* [Work to complete] Below are the entries; state how many of their lines contain the string "Science", and nothing more.

------ Input ------

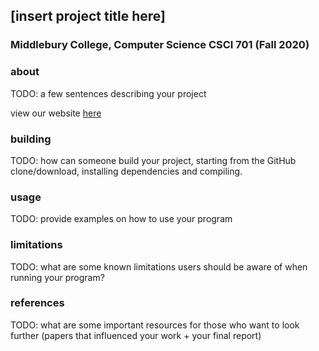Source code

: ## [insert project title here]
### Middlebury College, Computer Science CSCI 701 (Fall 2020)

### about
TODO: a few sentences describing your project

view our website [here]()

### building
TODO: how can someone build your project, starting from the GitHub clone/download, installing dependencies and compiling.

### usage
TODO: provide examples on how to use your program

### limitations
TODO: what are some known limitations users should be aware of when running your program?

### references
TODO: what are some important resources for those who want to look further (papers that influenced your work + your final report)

------
------ Input ------

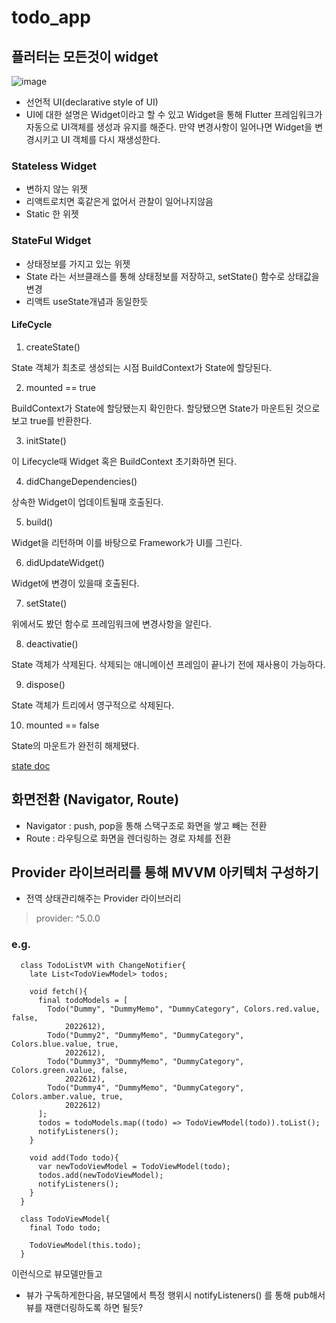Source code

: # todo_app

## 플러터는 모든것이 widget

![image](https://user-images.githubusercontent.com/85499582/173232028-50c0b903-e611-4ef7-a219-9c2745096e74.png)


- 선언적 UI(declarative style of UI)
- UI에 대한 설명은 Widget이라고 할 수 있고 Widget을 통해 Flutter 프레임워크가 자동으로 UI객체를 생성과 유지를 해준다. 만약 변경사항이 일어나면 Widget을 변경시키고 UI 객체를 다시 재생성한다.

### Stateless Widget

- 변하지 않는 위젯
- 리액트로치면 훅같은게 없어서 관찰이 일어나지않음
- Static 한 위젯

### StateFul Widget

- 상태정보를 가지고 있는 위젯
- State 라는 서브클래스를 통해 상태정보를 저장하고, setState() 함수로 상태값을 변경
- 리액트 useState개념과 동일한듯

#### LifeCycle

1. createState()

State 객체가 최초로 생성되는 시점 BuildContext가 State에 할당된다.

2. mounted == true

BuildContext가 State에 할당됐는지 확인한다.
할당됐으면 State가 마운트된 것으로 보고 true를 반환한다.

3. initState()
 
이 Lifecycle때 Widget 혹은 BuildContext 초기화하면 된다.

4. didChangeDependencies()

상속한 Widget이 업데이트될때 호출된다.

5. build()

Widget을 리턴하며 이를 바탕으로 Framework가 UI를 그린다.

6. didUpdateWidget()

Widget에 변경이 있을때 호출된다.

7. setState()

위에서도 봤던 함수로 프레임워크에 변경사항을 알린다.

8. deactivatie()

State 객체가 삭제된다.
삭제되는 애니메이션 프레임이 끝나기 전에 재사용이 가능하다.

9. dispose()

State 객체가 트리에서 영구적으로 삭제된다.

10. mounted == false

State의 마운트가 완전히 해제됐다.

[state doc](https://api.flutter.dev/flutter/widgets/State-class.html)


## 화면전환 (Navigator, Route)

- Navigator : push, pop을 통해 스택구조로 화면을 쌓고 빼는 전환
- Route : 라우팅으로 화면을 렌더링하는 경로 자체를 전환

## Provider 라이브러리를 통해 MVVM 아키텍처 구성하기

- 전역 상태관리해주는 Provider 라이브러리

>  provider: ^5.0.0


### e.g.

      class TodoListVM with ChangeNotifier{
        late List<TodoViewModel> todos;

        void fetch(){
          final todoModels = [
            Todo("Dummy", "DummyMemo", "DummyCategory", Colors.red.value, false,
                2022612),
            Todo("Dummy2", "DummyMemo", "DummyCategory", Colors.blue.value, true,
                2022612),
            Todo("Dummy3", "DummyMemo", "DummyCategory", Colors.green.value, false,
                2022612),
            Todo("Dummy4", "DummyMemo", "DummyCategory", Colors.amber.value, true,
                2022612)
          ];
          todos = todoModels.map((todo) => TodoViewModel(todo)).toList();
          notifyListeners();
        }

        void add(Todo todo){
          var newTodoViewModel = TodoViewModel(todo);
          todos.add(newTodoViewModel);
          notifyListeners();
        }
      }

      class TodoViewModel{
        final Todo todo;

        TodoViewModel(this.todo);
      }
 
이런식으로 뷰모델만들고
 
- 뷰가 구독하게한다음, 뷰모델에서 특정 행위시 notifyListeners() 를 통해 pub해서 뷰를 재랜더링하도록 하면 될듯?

------
------ Input ------

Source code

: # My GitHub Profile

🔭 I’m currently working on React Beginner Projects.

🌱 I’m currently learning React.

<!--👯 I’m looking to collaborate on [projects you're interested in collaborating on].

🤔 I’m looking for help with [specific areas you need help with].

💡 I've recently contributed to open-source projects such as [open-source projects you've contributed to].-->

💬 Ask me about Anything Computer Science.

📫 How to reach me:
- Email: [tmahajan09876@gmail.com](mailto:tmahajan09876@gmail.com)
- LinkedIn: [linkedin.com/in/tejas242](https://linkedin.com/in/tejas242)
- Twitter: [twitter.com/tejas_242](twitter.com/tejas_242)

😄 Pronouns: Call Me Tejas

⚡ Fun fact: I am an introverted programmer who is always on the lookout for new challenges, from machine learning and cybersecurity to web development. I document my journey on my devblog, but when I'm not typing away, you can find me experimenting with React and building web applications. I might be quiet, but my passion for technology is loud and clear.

------

* [Task response] 2